Mais oui, quand une entreprise, ou un ménage, subit un coup dur, comme un problème de dettes, il doit se séparer d’actifs. On peut réunir rapidement quelques dizaines de milliards d’euros uniquement en concentrant à nouveau nos services publics sur le territoire national. On aurait d’ailleurs un meilleur service public. Il faut aussi faire le ménage dans les diverses agences et commissions. Il y en a environ 1 300 en France, et ça coûte 80 milliards. À quoi servent-elles ? Je pourrais vous en citer trois ou quatre qui font à la fois le travail des ministères, et du secteur privé.

« En France, la dépense publique représente tout de même 58 % de notre PIB, alors que la recette publique, c’est 51 %. C’est 7 à 10 points de trop par rapport aux standards européens, qui ne sont pourtant pas les meilleurs »

Il faut aussi réduire le poids de l’État ?

Le dernier chantier en effet, c’est l’effort de simplification et et de normalisation.

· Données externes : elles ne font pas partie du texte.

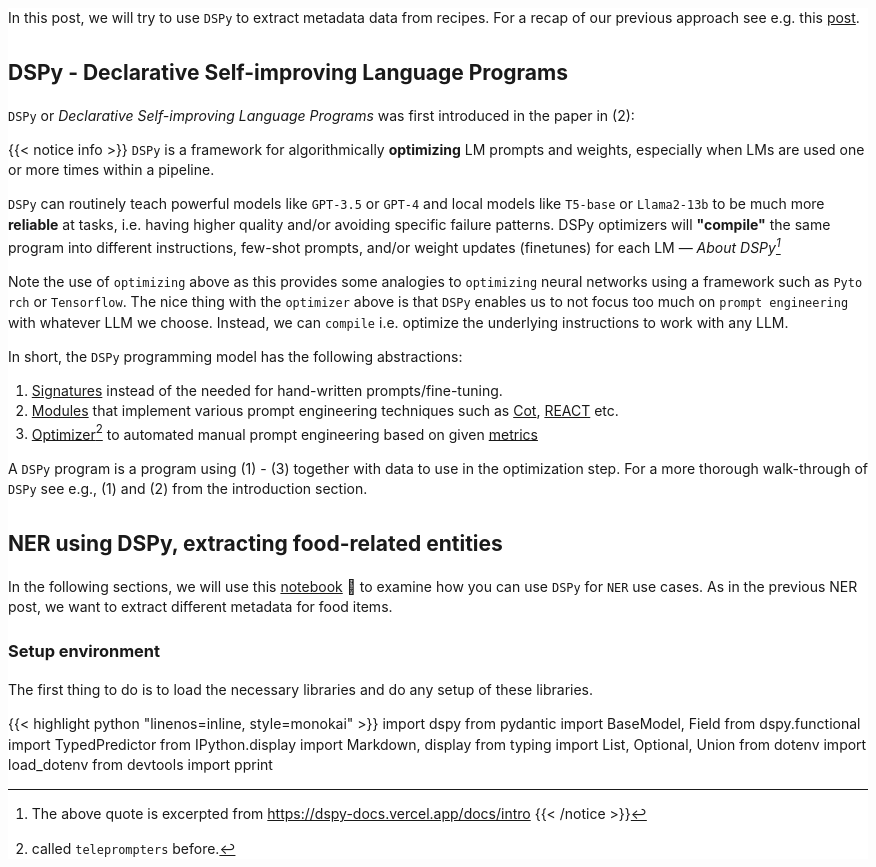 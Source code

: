 In this post, we will try to use `DSPy` to extract metadata data from recipes. For a recap of our previous approach see e.g. this [post](https://dswithmac.com/posts/prompt-eng-ner/#food-entities-from-recipes).

## DSPy - Declarative Self-improving Language Programs
`DSPy` or *Declarative Self-improving Language Programs* was first introduced in the paper in (2):

{{< notice info >}} 
`DSPy` is a framework for algorithmically **optimizing** LM prompts and weights, especially when LMs are used one or more times within a pipeline.

`DSPy` can routinely teach powerful models like `GPT-3.5` or `GPT-4` and local models like `T5-base` or `Llama2-13b` to be much more **reliable** at tasks, i.e. having higher quality and/or avoiding specific failure patterns. DSPy optimizers will **"compile"** the same program into different instructions, few-shot prompts, and/or weight updates (finetunes) for each LM
— <cite>About DSPy[^1]</cite>

[^1]: The above quote is excerpted from https://dspy-docs.vercel.app/docs/intro
{{< /notice >}}

Note the use of `optimizing` above as this provides some analogies to `optimizing` neural networks using a framework such as `Pytorch` or `Tensorflow`. The nice thing with the `optimizer` above is that `DSPy` enables us to not focus too much on `prompt engineering` with whatever LLM we choose. Instead, we can `compile` i.e. optimize the underlying instructions to work with any LLM.

In short, the `DSPy` programming model has the following abstractions:
1. [Signatures](https://dspy-docs.vercel.app/docs/building-blocks/signatures) instead of the needed for hand-written prompts/fine-tuning.
2. [Modules](https://dspy-docs.vercel.app/docs/building-blocks/modules) that implement various prompt engineering techniques such as [Cot](https://dspy-docs.vercel.app/api/modules/ChainOfThought), [REACT](https://dspy-docs.vercel.app/api/modules/ReAct) etc.
3. [Optimizer](https://dspy-docs.vercel.app/docs/building-blocks/optimizers)[^2] to automated manual prompt engineering based on given [metrics](https://dspy-docs.vercel.app/docs/building-blocks/metrics)

A `DSPy` program is a program using (1) - (3) together with data to use in the optimization step. For a more thorough walk-through of `DSPy` see e.g., (1) and (2) from the introduction section.

[^2]: called `teleprompters` before.

## NER using DSPy, extracting food-related entities
In the following sections, we will use this [notebook](https://github.com/MarcusElwin/ner-dspy) :notebook: to examine how you can use `DSPy` for `NER` use cases. As in the previous NER post, we want to extract different metadata for food items.

### Setup environment
The first thing to do is to load the necessary libraries and do any setup of these libraries.

{{< highlight python "linenos=inline, style=monokai" >}}
import dspy
from pydantic import BaseModel, Field
from dspy.functional import TypedPredictor
from IPython.display import Markdown, display
from typing import List, Optional, Union
from dotenv import load_dotenv
from devtools import pprint


[^3]: `DSPy` seems to be relying on `Pydantic` for many things in the library.
[^4]: For this you can use [dspy.Example](https://dspy-docs.vercel.app/docs/building-blocks/data)
[^5]: The above quote is excerpted from https://dspy-docs.vercel.app/docs/building-blocks/signatures
[^6]: The above quote is excerpted from https://dspy-docs.vercel.app/docs/building-blocks/modules
[^7]: The above quote is excerpted from https://dspy-docs.vercel.app/docs/building-blocks/optimizers
[^8]: `BootstrapFewShot` is recommended if you have a few samples. 
[^9]: A partial match might have been better to account for some randomness in the data extraction. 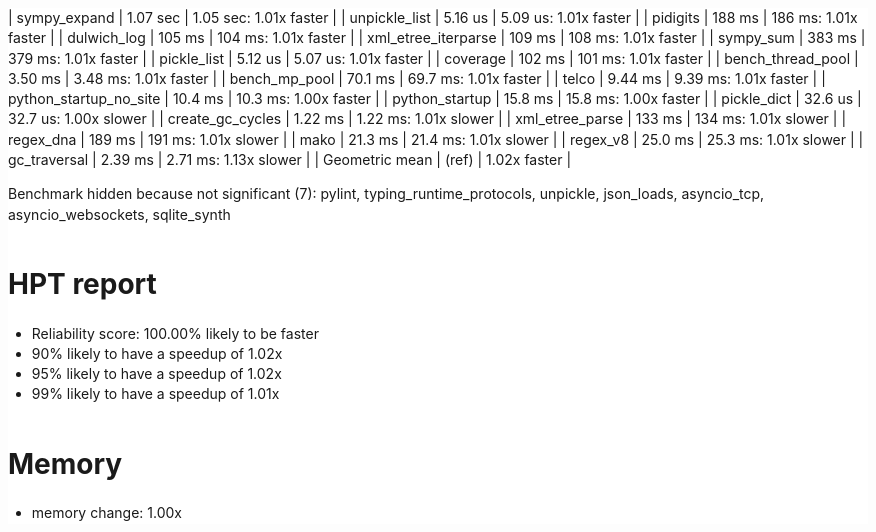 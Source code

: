 | sympy_expand            | 1.07 sec                                                               | 1.05 sec: 1.01x faster                                             |
| unpickle_list           | 5.16 us                                                                | 5.09 us: 1.01x faster                                              |
| pidigits                | 188 ms                                                                 | 186 ms: 1.01x faster                                               |
| dulwich_log             | 105 ms                                                                 | 104 ms: 1.01x faster                                               |
| xml_etree_iterparse     | 109 ms                                                                 | 108 ms: 1.01x faster                                               |
| sympy_sum               | 383 ms                                                                 | 379 ms: 1.01x faster                                               |
| pickle_list             | 5.12 us                                                                | 5.07 us: 1.01x faster                                              |
| coverage                | 102 ms                                                                 | 101 ms: 1.01x faster                                               |
| bench_thread_pool       | 3.50 ms                                                                | 3.48 ms: 1.01x faster                                              |
| bench_mp_pool           | 70.1 ms                                                                | 69.7 ms: 1.01x faster                                              |
| telco                   | 9.44 ms                                                                | 9.39 ms: 1.01x faster                                              |
| python_startup_no_site  | 10.4 ms                                                                | 10.3 ms: 1.00x faster                                              |
| python_startup          | 15.8 ms                                                                | 15.8 ms: 1.00x faster                                              |
| pickle_dict             | 32.6 us                                                                | 32.7 us: 1.00x slower                                              |
| create_gc_cycles        | 1.22 ms                                                                | 1.22 ms: 1.01x slower                                              |
| xml_etree_parse         | 133 ms                                                                 | 134 ms: 1.01x slower                                               |
| regex_dna               | 189 ms                                                                 | 191 ms: 1.01x slower                                               |
| mako                    | 21.3 ms                                                                | 21.4 ms: 1.01x slower                                              |
| regex_v8                | 25.0 ms                                                                | 25.3 ms: 1.01x slower                                              |
| gc_traversal            | 2.39 ms                                                                | 2.71 ms: 1.13x slower                                              |
| Geometric mean          | (ref)                                                                  | 1.02x faster                                                       |

Benchmark hidden because not significant (7): pylint, typing_runtime_protocols, unpickle, json_loads, asyncio_tcp, asyncio_websockets, sqlite_synth

# HPT report

- Reliability score: 100.00% likely to be faster
- 90% likely to have a speedup of 1.02x
- 95% likely to have a speedup of 1.02x
- 99% likely to have a speedup of 1.01x

# Memory
- memory change: 1.00x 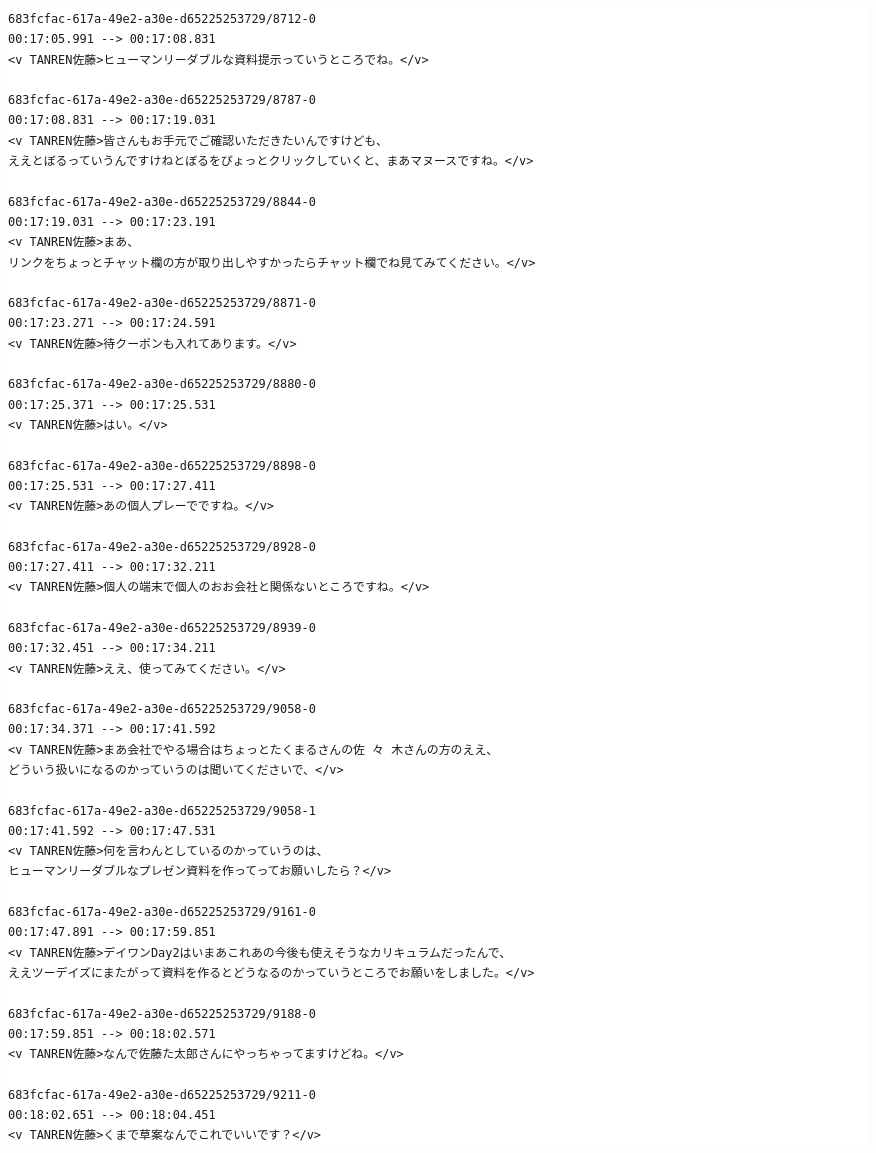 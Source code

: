     683fcfac-617a-49e2-a30e-d65225253729/8712-0
    00:17:05.991 --> 00:17:08.831
    <v TANREN佐藤>ヒューマンリーダブルな資料提示っていうところでね。</v>
    
    683fcfac-617a-49e2-a30e-d65225253729/8787-0
    00:17:08.831 --> 00:17:19.031
    <v TANREN佐藤>皆さんもお手元でご確認いただきたいんですけども、
    ええとぼるっていうんですけねとぼるをぴょっとクリックしていくと、まあマヌースですね。</v>
    
    683fcfac-617a-49e2-a30e-d65225253729/8844-0
    00:17:19.031 --> 00:17:23.191
    <v TANREN佐藤>まあ、
    リンクをちょっとチャット欄の方が取り出しやすかったらチャット欄でね見てみてください。</v>
    
    683fcfac-617a-49e2-a30e-d65225253729/8871-0
    00:17:23.271 --> 00:17:24.591
    <v TANREN佐藤>待クーポンも入れてあります。</v>
    
    683fcfac-617a-49e2-a30e-d65225253729/8880-0
    00:17:25.371 --> 00:17:25.531
    <v TANREN佐藤>はい。</v>
    
    683fcfac-617a-49e2-a30e-d65225253729/8898-0
    00:17:25.531 --> 00:17:27.411
    <v TANREN佐藤>あの個人プレーでですね。</v>
    
    683fcfac-617a-49e2-a30e-d65225253729/8928-0
    00:17:27.411 --> 00:17:32.211
    <v TANREN佐藤>個人の端末で個人のおお会社と関係ないところですね。</v>
    
    683fcfac-617a-49e2-a30e-d65225253729/8939-0
    00:17:32.451 --> 00:17:34.211
    <v TANREN佐藤>ええ、使ってみてください。</v>
    
    683fcfac-617a-49e2-a30e-d65225253729/9058-0
    00:17:34.371 --> 00:17:41.592
    <v TANREN佐藤>まあ会社でやる場合はちょっとたくまるさんの佐 々 木さんの方のええ、
    どういう扱いになるのかっていうのは聞いてくださいで、</v>
    
    683fcfac-617a-49e2-a30e-d65225253729/9058-1
    00:17:41.592 --> 00:17:47.531
    <v TANREN佐藤>何を言わんとしているのかっていうのは、
    ヒューマンリーダブルなプレゼン資料を作ってってお願いしたら？</v>
    
    683fcfac-617a-49e2-a30e-d65225253729/9161-0
    00:17:47.891 --> 00:17:59.851
    <v TANREN佐藤>デイワンDay2はいまあこれあの今後も使えそうなカリキュラムだったんで、
    ええツーデイズにまたがって資料を作るとどうなるのかっていうところでお願いをしました。</v>
    
    683fcfac-617a-49e2-a30e-d65225253729/9188-0
    00:17:59.851 --> 00:18:02.571
    <v TANREN佐藤>なんで佐藤た太郎さんにやっちゃってますけどね。</v>
    
    683fcfac-617a-49e2-a30e-d65225253729/9211-0
    00:18:02.651 --> 00:18:04.451
    <v TANREN佐藤>くまで草案なんでこれでいいです？</v>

Il existe, par exemple une directive européenne, la CSRD [une directive relative à la publication d’informations en matière de durabilité par les entreprises — NDLR], qui a pour but de réguler l’information extra-financière des entreprises. À partir de 2026, les entreprises de plus de 250 salariés devront fournir 1 150 « datas points » en matière d’environnement. Quand vous êtes un grand groupe du CAC40, vous faites appel à un cabinet privé qui coûte horriblement cher, mais vous vous en sortez. Mais une PME ne peut pas le faire. Il faut arrêter ça. Et instaurer le contrôle unique : pour les autoroutes par exemple, il y a quatre autorités de contrôles… L’État devrait recentrer ce type de missions aux ministères, dont c’est le boulot, plutôt que d’envoyer ça à des agences dites « indépendantes ».

En définitive, vous appelez la France à remettre de l’ordre dans sa dépense publique ?

Oui, mais il ne faut pas oublier que cette dépense publique, c’est de la dépense sociale à 75 %, de la dépense de retraites, de maladie, et de défense aussi. Et la charge de la dette va augmenter. Je veux bien qu’on dise qu’il faille couper la dépense publique, mais ça ne va pas se faire du jour au lendemain. Il vaut mieux redonner de la croissance à l’État, et de l’impôt généré par cette croissance, plutôt que de s’attaquer brutalement à des dépenses comme la retraite. Il faut être raisonnable. Je pense que l’État français est beaucoup trop centralisé par rapport aux pays européens. Il faut donc donner beaucoup plus de pouvoirs aux régions, avec les ressources qui vont avec. Et supprimer, au passage, un échelon administratif, comme les départements. Ainsi, on ne ferait pas trois fois la même chose, mais ça demande du courage politique.

1) Dirigée par Sandra Braggiotti, la Monaco Méditerranée Foundation a été créée en 2004 par Enrico Braggiotti. Cette fondation organise un cycle de conférences annuelles à Monaco sur les grands thèmes de l’actualité. Le programme des conférences est disponible sur leur site Internet.
2) Commissaire européen aux affaires économiques et monétaires de 1995 à 1999, Yves-Thibault de Silguy a contribué à la construction de la monnaie unique européenne
3) Un point développé dans son dernier ouvrage : Mémoire d’un corsaire, navigation dans les eaux agitées du pouvoir (Temporis), 228 pages, 18 euros.